Summary Content Other points of interest Manuscripts Title variations Bibliography


Unmarried women must wear the same headdress as other adult women in church.


In 17 chapters.

In contemporary society in Carthage, women older than puberty (defined as 12 years old) had to wear a head-covering in the street, unless they were prostitutes (ch. 13). In church the married women always covered their heads, and girl-children did not, but the position of unmarried women was less clear, owing to mixed precedents.

Tertullian suggests that unmarried women other than children should be veiled in church, just as adult women are. Some are arguing against this;- Tertullian therefore discusses the whole issue of whether women should cover their heads in church, making various points.

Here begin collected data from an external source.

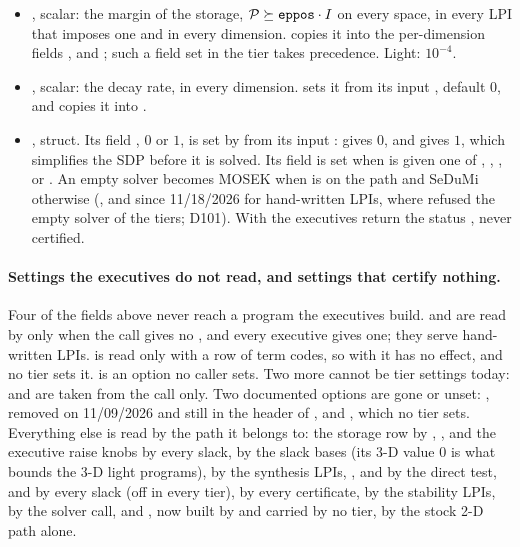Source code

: \begin{itemize}\setlength\itemsep{0pt}
\item {}, scalar: the margin of the storage, $\mathcal{P}\succeq\texttt{eppos}\cdot I$ on every space, in every LPI that imposes one and in every dimension.  copies it into the per-dimension fields ,  and ; such a field set in the tier takes precedence. Light: $10^{-4}$.
\item {}, scalar: the decay rate, in every dimension.  sets it from its input , default $0$, and  copies it into .
\item {}, struct. Its field , $0$ or $1$, is set by  from its input :  gives $0$, and  gives $1$, which simplifies the SDP before it is solved. Its field  is set when  is given one of , , ,  or . An empty solver becomes MOSEK when  is on the path and SeDuMi otherwise (, and since 11/18/2026  for hand-written LPIs, where  refused the empty solver of the tiers; D101). With  the executives return the status , never certified.
\end{itemize}

\paragraph{Settings the executives do not read, and settings that certify nothing.} Four of the fields above never reach a program the executives build.  and  are read by  only when the call gives no , and every executive gives one; they serve hand-written LPIs.  is read only with a row of term codes, so with  it has no effect, and no tier sets it.  is an option no caller sets. Two more cannot be tier settings today:  and  are taken from the call only. Two documented options are gone or unset: , removed on 11/09/2026 and still in the header of , and , which no tier sets. Everything else is read by the path it belongs to: the storage row by , ,  and the executive raise knobs by every slack,  by the slack bases (its 3-D value $0$ is what bounds the 3-D light programs),  by the synthesis LPIs, ,  and  by the direct test,  and  by every slack (off in every tier),  by every certificate,  by the stability LPIs,  by the solver call, and , now built by  and carried by no tier, by the stock 2-D path alone.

Note: Was the veil over the face or just the hair?

The female veil did not cover the face.  The custom of veiling the complete head was current in contemporary (pre-islamic) Arabia, as Tertullian remarks in 17:4 and as can be seen from contemporary depictions.  However in Carthage the issue was the veil as depicted on portraits in contemporary society.  No full discussion of the custom in antiquity exists.  From SC424, p. 89, after discussing the Arabian custom:

Cette dissimulation totale — y compris le visage — n'est pas le sujet du litige carthaginois : Tertullien la qualifie de barbarior et estime qu'il lui manque la mesure convenable 5. En revanche, le voile qu'il revendique correspond à celui que nous révèlent les portraits de matrones romaines : un fichu ou une partie du vêtement recouvre la tête et retombe des deux côtés sur les oreilles et sur la nuque jusqu'aux épaules 6

[This total covering — including the face — is not the subject of the Carthaginian argument: Tertullien labels it as barbarior and considers it excessive. On the other hand, the veil which he advocates corresponds to that which the portraits of Roman matrons reveal us: a fragment or a portion of clothing covers the head and falls down on the two sides on the ears and the nape of the neck down to the shoulders.]

5. Cf. 17, 6 et comm.
6. Cf. H. BLÜMNER, Die Römischen Privataltertiïmer, HbAW 3, t. 4. Munich (1911) p. 272 s. ; J.J. BERNOULLI, Römische Ikonographie, Stuttgart (1894) t. 2-2, planche LIII ; t. 2-3, planches XVI a ; XVII ; XVIII a.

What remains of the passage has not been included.